Ductility limit prediction using a GTN damage model coupled with localization bifurcation analysis

• A large-strain elastic–plastic–damage GTN model is coupled with the Rice bifurcation theory.
• The resulting GTN–Rice coupling is used to predict ductility limits set by plastic flow localization.
• A sensitivity analysis with respect to model parameters is conducted on selected ductile materials.
• The role of softening in triggering plastic flow localization is shown predominant in this approach.
• The proper identification of damage parameters has a significant impact on the model predictions.

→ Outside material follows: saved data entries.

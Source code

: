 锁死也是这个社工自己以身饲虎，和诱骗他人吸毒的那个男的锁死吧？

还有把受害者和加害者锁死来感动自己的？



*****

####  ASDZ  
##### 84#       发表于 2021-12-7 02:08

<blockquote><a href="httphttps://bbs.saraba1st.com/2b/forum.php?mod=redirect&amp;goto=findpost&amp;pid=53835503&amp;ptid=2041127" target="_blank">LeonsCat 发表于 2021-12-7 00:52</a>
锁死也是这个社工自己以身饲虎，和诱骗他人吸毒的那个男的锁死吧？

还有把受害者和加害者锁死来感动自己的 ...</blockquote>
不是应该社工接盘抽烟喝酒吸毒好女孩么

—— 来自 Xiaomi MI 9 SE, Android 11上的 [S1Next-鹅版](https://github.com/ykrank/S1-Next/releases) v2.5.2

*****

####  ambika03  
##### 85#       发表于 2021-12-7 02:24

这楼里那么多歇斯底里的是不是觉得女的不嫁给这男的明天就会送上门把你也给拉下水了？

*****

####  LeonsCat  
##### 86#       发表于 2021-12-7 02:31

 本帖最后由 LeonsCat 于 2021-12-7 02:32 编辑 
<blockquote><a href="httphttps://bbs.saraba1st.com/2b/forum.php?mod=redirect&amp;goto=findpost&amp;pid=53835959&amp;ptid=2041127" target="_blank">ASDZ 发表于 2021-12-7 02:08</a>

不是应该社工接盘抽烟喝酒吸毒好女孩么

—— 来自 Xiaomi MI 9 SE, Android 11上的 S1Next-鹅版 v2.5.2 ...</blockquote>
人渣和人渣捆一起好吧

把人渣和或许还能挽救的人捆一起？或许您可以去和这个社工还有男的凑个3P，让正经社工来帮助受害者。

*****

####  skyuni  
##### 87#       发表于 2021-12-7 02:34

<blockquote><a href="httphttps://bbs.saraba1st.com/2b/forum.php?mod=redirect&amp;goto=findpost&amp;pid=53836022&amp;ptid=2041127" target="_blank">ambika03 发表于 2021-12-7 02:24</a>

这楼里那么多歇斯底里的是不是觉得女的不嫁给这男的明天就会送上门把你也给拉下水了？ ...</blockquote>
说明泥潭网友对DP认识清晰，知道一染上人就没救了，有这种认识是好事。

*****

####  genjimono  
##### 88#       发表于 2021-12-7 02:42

Because the localization of deformation into narrow planar bands is often precursor to material failure, several approaches have been proposed to predict this phenomenon. In this paper, the Gurson–Tvergaard–Needleman (GTN) elastic–plastic–damage model for ductile materials is considered. A large-strain version of this constitutive model is coupled with the Rice localization criterion, which is based on bifurcation theory, to investigate strain localization. The resulting loss of ellipticity condition is then used to determine ellipticity loss diagrams (ELDs) associated with strain paths that are those typically applied to metals under biaxial stretching. A sensitivity analysis is conducted with respect to the model parameters on a representative selection of ductile materials. The analysis shows that the damage parameters have a significant impact on the predicted ELDs, which confirms the predominant role of damage-induced softening in triggering plastic flow localization with the adopted constitutive description combined with the bifurcation approach. As a consequence of this high sensitivity, it appears that the proper identification of damage parameters is a key issue for accurate plastic flow localization predictions using the GTN model coupled with bifurcation theory. The effect of the dense matrix hardening parameters on the strain localization predictions of the voided aggregate, although found much smaller in the whole, is more noticeable for the plane strain tension loading path or, more generally, when the critical hardening modulus required for localization is not strongly negative.